Nesse resumo sucinto discorro algumas das idéias do psiquiatra escocês Ronald D. Laing contidas no livro O Eu dividido (The Divided Self – 1960), a respeito da existência psicótica.

Ronald D. Laing foi, no decorrer da sua vida, bastante criticado por algumas correntes psiquiátricas, principalmente as mais clássicas. De fato, seus estudos diversificados, misturando misticismo, psicanálise e psicopatologia ganharam entoadas diferentes e, por vezes, contraditórias, mas por nenhum momento as críticas puderam retirar-lhe o mérito de ter abordado a psicose de maneira tão afinca e profunda. O existencialismo sartreano muito influenciou as concepções do psiquiatra. Nesse sentido, Laing dizia da psicose como uma tentativa do sujeito em significar a sua própria existência. Ou seja, a psicose em si seria um significado existencial.

Ferrenhamente contrário à linguagem psiquiátrica, Ronald D. Laing objetava tudo o que tinha a função de circunscrever o sujeito, embora ele mesmo tenha criado conceitos para explicar a sua maneira de enxergar a psicose (e o sofrimento, a solidão e o desespero embutidos nela).

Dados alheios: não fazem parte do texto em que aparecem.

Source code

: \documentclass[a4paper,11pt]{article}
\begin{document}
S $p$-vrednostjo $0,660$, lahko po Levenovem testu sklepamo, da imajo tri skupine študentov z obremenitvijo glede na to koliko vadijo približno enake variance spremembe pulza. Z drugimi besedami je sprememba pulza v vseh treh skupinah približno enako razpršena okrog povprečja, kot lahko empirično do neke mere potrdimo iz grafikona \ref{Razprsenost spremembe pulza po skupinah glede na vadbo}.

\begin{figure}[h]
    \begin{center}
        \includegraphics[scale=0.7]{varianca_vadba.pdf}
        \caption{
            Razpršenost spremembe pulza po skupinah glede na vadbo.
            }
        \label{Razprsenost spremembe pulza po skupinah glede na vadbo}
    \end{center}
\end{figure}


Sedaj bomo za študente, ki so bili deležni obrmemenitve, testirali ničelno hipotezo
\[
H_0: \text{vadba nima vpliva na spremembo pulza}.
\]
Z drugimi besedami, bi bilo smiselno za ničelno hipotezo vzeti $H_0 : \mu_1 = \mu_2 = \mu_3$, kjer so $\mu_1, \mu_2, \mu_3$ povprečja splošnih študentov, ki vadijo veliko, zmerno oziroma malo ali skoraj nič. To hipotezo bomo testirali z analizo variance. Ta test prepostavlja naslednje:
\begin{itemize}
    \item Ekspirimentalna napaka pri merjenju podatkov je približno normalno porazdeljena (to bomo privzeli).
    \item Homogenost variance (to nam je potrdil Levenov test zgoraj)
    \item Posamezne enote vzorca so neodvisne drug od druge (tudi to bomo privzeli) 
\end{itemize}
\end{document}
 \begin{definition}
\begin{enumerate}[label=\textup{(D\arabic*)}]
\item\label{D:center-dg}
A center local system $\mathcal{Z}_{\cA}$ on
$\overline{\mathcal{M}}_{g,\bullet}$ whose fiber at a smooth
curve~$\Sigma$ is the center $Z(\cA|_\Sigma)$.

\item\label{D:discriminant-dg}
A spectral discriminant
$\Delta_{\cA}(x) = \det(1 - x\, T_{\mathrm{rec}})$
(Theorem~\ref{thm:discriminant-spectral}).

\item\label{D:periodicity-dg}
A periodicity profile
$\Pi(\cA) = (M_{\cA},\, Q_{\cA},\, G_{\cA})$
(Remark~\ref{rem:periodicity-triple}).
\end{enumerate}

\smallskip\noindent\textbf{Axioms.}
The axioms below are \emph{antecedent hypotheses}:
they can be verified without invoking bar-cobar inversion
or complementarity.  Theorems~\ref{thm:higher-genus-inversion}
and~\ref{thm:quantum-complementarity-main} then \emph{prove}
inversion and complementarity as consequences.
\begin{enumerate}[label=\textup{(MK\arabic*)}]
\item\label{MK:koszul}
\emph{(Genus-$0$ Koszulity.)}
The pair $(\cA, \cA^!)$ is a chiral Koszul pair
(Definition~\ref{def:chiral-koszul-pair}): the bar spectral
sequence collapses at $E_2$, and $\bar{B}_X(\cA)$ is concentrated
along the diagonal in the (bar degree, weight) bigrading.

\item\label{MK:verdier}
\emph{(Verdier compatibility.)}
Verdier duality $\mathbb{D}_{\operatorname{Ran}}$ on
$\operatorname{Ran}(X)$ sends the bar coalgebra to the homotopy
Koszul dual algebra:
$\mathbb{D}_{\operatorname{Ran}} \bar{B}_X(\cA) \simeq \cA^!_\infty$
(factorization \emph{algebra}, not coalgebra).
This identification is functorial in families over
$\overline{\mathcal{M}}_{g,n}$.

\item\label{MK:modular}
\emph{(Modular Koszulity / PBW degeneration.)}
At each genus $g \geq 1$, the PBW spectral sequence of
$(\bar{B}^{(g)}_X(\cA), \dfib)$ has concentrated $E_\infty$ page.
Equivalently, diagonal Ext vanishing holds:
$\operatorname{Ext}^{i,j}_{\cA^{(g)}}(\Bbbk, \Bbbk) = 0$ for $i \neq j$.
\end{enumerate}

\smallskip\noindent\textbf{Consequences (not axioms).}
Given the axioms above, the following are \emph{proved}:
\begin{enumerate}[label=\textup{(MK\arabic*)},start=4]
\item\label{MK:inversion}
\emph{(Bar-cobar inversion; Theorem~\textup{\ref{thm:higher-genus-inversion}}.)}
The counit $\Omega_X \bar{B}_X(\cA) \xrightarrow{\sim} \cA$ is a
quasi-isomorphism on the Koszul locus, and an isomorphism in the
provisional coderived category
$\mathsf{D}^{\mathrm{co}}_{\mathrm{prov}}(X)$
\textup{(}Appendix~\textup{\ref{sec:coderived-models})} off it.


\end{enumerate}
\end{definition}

Um dos primeiros conceitos apresentados por Laing (e talvez o fundamento de todos os outros) no inicio de seus estudos sobre a psicose é o conceito da Insegurança Ontológica. De acordo com Gabriel e Carvalho Teixeira (2007), a Insegurança Ontológica para Laing seria uma experiência irreal ou uma sensação de não estar vivo, o que conduziria o sujeito a uma preocupação central em sua auto-preservação (ao invés de uma preocupação com a auto-gratificação). Foi a partir desse conceito que o autor introduziu o termo “o eu-dividido”, se referindo à percepção fragmentada que o sujeito psicótico tem de si. Nessa percepção, o sujeito se questiona quanto à sua existência, à sua essência e à sua identidade.

Analisando alguns sinais e sintomas nosológicos da psicose junto aos conceitos introduzidos por Laing, é possível dizer da Insegurança Ontológica como crença mantenedora ou alimentadora do embotamento afetivo e da postura esquiva frente aos relacionamentos interpessoais, já que o psicótico vai se “trancando” dentro de si mesmo, deixando de ser “um para o outro” para ser “um para si”. A noção de ser desintegrado ou dividido, aproxima-se da noção de divórcio entre um eu falso, ou self falso, e um eu verdadeiro, que não se manifesta; fica guardado somente para o sujeito. Nesse eu (que é dividido), há um que é uma casca e pode ser deteriorado, enquanto há o outro intocável, impenetrável, inatingível e inacessível. A partir dessa conceituação Laing defendeu que não há propriedade para se falar de um psicótico quando não se é um. Para o psiquiatra a psicose enquanto agravamento ou doença seria nada mais do que a retirada da casca do falso self, o que comumente chamamos de surto, ou crise.

Na Insegurança Ontológica há três tipos de ansiedade vividas pelas pessoas ditas psicóticas. O primeiro tipo é o Engulfment ou absorção, que seria uma sensação constante de perda de identidade, onde a estratégia de preservação usada é o isolamento; o segundo tipo é aimplosão, que seria uma constante sensação de vazio, onde esse vazio é o próprio sujeito e a realidade é tida como algo perigoso capaz de tomar o lugar do vazio e, por fim, destruí-lo; e apetrificação ou despersonalização como terceiro tipo de ansiedade, seria o medo constante da perda da subjetividade. Frente a essas ansiedades, muitos dos sintomas psicóticos são, na verdade, estratégias protetoras contra a Insegurança Ontológica. Algumas estratégias parecem contraditórias, mas no fundo prezam por uma existência que é, a todo instante, ameaçada.

Em suma, Ronald D. Laing defendeu a psicose como uma maneira diferente do sujeito existir no mundo, propondo uma análise fenomenológica-existencial dos sintomas ditos irracionais ao invés de uma análise neurofisiológica do quadro psicótico. Nas obras posteriores ao “O Eu dividido”, estudou e discorreu a respeito dos fatores sistêmicos relativos à existência psicótica, como vínculos familiares e aspectos culturais (e por vezes místicos) entrelaçados à temática da loucura.